Her gün bir umut belki açılır diye uğradığım ama bir türlü açık olmayan Kimisis Teodoku Ortadoks Rum Kilisesi, beni en çok benden alan yer oldu tabii. Öte yandan, 23 metre yüksekliğindeki Çan Kulesi, Bozcaada’nın tümüne hakim harika bir görüntüde…
Müslüman ve Rum mahalleleri olarak kaynaşmış tertemiz evleri, bakımlı dükkanları, mis gibi restoranları, kısacası baştan çıkartıcı çok tatlıcık bir ada.
Müslüman mahallesi tarafındaki Alaybey Camii ise kırmızı kesme taşlardan yapılmış geniş merdivenleri, çift kanatlı ahşap kapısı ile kendine bakakaldırıyor. Hemen yanındaki müftülük binası da kiremit rengi ile oldukça fotojenik.

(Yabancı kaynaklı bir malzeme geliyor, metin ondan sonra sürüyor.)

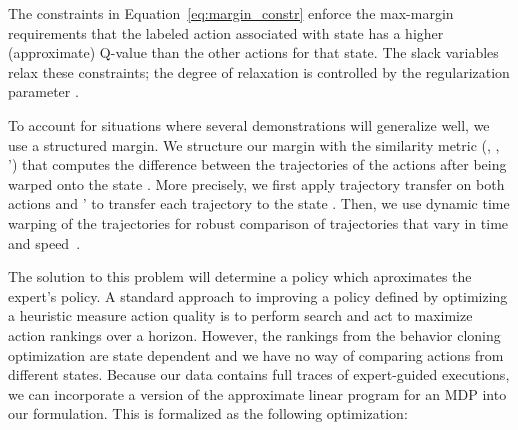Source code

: The constraints in Equation~\ref{eq:margin_constr}
enforce the max-margin requirements that the
labeled action  associated with state 
has a higher (approximate) Q-value than the other actions for that
state. The slack variables  relax these constraints;
the degree of relaxation is controlled by the regularization parameter \marginslackc{}.


To account for situations where several demonstrations will generalize well, we use a structured margin.
We structure our margin with the similarity metric
\marginvar{}(, , \actionvar{}') that computes
the difference between the trajectories of the actions after being warped onto
the state . More precisely, we first apply trajectory
transfer on both actions  and \actionvar{}' to transfer
each trajectory to the state . Then, we use dynamic
time warping of the trajectories for robust comparison of trajectories that
vary in time and speed~\cite{Sakoe_IEEE1978, Vakanski_2012}.

The solution to this problem will determine a policy which aproximates the expert's policy.
A standard approach to improving a policy defined by optimizing a heuristic measure action quality
is to perform search and act to maximize action rankings over a horizon. 
However, the rankings from the behavior cloning optimization are state dependent and 
we have no way of comparing actions from different states. Because our data
contains full traces of expert-guided executions, we can incorporate a version
of the approximate linear program for an MDP into our formulation. This is formalized as the 
following optimization:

Meydan kahveleri, Tarım Kalkınma Kooperatifi’nin ayırdığı üzüm standları, yine kooperatif kalıcı pazar yerinde reçeller, salçalar, adaçayları, sabunlar hepsi bize Ada’nın hediyeleri 🙂
Benim gözümden maddelemem gerekirse, ada için bir iki cımbız notum var:
Not 1: En en en beğendiğim restoran, sonsuz boşluğu Kenya’yı çağrıştıran manzarası ile Pavli… Mekan ruhu nefis!

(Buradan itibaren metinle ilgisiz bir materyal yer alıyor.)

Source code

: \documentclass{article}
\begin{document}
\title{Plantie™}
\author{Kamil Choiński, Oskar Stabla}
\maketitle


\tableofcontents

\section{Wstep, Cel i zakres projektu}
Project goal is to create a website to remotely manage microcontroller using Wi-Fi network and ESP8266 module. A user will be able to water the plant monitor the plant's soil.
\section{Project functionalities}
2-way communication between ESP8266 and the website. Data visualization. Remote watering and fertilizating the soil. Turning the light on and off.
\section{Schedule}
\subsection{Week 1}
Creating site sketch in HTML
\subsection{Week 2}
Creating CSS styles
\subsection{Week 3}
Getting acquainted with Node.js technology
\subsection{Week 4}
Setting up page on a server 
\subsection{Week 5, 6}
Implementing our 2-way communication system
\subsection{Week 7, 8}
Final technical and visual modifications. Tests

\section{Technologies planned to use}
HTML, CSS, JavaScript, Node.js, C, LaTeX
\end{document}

Not 2: Beylik Plajı – Alabildiğine uzun koy plaj. Nefis de bir kili var ki, yüzüne, vücuduna sür bekle, denizde yıkan ve yumuşacık bir cilt. Deniz harika…
Not 3: Veli Dede – Tabii standart genele göre damla sakızlı kurabiyesi ama bana göre dereotlu poğaçası!
Not 4: Denize girmek için arabalara binip bir yerlere gitmeseniz de limandan, Salhane’den denize girebiliyorsunuz. Belki biliyorsunuzdur ama yine de söylemek istedim:))
Not 5: Kiralama ve satışta anladığım kadarıyla Rant, İstanbul’u geçmiş.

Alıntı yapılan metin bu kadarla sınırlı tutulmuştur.